Oh, sure. I've got uh sticker here to kind of help you find remember the name, ChiefArchitectnetwork.com. If you're a chief architect managing a billion plus uh scale of uh organizational revenue as the architect leader for that function, or you manage 10 or more architects, um apply to join us. Or if you're just interested in what architecture leaders are discussing, follow the Chief Architect Network on um on LinkedIn.
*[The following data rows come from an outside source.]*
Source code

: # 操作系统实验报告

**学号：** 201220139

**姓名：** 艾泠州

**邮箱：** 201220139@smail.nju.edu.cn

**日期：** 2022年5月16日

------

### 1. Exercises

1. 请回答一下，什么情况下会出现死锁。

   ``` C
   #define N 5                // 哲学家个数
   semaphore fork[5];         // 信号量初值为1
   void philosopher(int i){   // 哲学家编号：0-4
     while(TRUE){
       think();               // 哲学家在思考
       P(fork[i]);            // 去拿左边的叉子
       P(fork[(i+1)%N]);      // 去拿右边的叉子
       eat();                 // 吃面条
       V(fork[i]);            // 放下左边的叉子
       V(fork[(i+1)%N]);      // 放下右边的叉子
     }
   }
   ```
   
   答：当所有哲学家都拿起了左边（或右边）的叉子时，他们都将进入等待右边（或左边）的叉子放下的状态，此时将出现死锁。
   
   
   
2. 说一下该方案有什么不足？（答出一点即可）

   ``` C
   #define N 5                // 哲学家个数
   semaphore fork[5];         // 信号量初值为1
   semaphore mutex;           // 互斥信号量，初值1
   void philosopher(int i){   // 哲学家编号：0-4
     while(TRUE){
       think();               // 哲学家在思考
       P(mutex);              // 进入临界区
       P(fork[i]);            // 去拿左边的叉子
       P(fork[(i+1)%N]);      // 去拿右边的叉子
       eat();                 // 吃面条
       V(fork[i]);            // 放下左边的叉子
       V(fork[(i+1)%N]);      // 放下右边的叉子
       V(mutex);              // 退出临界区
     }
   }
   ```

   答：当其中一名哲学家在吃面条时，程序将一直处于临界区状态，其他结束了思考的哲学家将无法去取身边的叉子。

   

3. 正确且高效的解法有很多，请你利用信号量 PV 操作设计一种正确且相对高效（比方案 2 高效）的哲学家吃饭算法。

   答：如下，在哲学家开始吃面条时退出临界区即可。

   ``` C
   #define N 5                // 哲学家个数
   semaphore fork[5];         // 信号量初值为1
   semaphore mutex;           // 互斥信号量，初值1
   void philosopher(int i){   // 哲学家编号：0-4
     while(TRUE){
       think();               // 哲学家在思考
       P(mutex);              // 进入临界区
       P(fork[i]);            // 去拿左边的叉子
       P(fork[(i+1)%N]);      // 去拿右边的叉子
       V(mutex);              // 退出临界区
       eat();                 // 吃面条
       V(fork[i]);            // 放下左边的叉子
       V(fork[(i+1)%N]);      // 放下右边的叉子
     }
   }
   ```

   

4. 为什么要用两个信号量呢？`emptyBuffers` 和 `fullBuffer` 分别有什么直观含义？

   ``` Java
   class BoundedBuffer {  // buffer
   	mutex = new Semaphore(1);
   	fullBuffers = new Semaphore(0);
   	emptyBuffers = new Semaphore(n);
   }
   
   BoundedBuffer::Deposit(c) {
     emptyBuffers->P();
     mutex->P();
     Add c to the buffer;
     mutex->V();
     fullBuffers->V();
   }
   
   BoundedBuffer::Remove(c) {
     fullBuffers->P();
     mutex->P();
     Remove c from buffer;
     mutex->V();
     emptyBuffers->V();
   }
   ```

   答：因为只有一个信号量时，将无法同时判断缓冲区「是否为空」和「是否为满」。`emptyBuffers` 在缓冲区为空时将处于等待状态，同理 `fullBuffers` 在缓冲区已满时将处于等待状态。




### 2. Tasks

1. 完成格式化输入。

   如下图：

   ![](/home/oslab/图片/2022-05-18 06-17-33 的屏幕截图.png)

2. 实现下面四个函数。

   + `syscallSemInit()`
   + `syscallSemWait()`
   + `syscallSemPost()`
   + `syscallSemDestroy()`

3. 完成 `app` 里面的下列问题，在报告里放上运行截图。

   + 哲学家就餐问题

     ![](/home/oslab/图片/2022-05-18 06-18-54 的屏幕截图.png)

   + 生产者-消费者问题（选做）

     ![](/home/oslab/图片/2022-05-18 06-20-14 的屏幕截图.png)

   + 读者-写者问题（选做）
We're also building YouTube and a lot of other places to follow us. We also have a new concept I'm really excited about, which is called the Digital Expert Network. So, what this is about is you might notice the red dots there, those are still the chief architects. And that allows us to connect our organization. So the uh AI conversation last Friday wasn't just uh the chief architect network. It allows folks to bring experts in from their organization, digital experts, to really broaden that conversation in areas where we're trying to go a little deeper. So if that's something that interests you, we'd love to have you either following us and joining a conversation with chief architects or join us on stage, join us at dinners, and join us at events around the world. We're going to have about 60 of us together in London, maybe even as many as 70, April 15 to 17th. Not too late to join if you're uh an architect leader. And uh, we do these at no cost. We just have a sponsor that promotes our community, supports our community, and we're able to come together without a lot of uh commercial activity because uh we're a 501c3 and all volunteers. So there's always uh um just that kind of through line of giving back and learning from each other and not having to have that typical commercial focus because it's no one's full-time job, which is really nice.

SPEAKER_00

Fantastic. It's a great network. Look, I'm only I'm only in a couple of weeks or so, and I found it very insightful already. So my recommendation, yeah, fully endorse that. Uh look out for the Chief Architect Network, C A N on LinkedIn and link in with Grant, and uh you won't be disappointed. It's uh it's a fantastic opportunity to meet fellow minded leaders and uh uh look forward to collaborating. Great. Grant, thank you so much for your time. Really enjoyed it.

SPEAKER_01

I did too. Great to spend time with you.